Evaluation script that unpacks lextag into remaining STREUSLE columns

nschneid commented 5 years ago

Re: #40, we need a script that takes lextags (full tags, one per token) output by a system and parses them to extract MWE groupings.

Lextags are the 19th and final column in the .conllulex format. Columns 1-10 are UD. Columns 11-18 can be filled in based on UD+lextags.

nschneid commented 5 years ago

Input: .conllulex format except columns 11-18 are blank (not underscores; completely blank)

I think the easiest way to implement this will be to adapt streuseval.py so that instead of VERIFYING that lextags are consistent with columns 11-18, it parses lextags and then populates columns 11-18 in JSON.

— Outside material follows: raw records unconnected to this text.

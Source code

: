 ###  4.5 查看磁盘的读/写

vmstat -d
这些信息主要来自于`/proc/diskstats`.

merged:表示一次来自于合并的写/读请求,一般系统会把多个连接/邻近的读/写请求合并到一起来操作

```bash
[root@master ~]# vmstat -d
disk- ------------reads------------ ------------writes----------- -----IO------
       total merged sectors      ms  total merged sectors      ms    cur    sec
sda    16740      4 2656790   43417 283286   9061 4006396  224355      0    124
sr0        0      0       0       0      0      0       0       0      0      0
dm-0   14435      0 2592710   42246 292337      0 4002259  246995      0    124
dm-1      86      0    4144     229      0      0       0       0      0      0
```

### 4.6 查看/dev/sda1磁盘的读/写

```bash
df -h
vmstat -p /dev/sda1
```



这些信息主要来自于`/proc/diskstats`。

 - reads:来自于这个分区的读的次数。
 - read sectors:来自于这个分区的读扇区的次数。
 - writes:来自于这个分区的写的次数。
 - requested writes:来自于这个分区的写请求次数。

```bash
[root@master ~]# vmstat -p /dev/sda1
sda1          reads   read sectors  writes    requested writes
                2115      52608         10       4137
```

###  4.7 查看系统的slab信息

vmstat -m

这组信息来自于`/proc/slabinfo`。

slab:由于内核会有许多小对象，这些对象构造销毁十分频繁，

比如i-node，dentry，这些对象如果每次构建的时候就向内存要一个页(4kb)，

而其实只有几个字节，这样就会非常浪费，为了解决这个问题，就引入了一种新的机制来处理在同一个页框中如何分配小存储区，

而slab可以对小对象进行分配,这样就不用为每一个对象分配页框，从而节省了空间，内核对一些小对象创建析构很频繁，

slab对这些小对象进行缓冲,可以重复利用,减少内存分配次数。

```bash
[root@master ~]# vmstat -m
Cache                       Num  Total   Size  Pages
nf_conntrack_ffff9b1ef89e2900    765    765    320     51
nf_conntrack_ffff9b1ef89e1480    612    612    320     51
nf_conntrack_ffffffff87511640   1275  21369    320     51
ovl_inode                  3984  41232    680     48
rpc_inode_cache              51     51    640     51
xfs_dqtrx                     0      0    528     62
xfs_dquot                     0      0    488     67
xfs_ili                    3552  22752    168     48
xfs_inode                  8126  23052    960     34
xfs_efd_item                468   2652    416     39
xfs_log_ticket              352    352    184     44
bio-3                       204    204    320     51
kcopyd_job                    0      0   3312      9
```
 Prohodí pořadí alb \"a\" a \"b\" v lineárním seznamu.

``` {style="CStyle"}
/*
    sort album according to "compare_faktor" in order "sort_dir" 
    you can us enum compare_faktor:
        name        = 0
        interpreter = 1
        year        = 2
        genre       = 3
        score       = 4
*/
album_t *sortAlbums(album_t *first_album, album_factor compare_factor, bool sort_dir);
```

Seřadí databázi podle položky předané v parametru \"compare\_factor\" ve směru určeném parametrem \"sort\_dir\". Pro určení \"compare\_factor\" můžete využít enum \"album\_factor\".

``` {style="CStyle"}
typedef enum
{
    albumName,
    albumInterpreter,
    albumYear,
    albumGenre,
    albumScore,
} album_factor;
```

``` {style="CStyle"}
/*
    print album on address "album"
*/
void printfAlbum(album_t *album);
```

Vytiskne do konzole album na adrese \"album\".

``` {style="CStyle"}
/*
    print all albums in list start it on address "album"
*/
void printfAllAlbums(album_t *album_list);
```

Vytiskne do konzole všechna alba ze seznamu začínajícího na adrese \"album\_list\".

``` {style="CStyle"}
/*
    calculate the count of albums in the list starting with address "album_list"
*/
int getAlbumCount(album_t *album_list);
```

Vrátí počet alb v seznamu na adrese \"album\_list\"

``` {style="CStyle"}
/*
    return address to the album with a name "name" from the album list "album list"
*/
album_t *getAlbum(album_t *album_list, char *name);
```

Specifically, it needs to:

parse each lextag into mwetag + lexcat + supersenses
parse mwetag sequences into links
form strong and weak groups (token sets) out of links
number the groups (first strong, then weak) and the tokens within the groups
look up lemmas for the tokens in each group

If we want the output as .conllulex, converting JSON to .conllulex could be a separate script.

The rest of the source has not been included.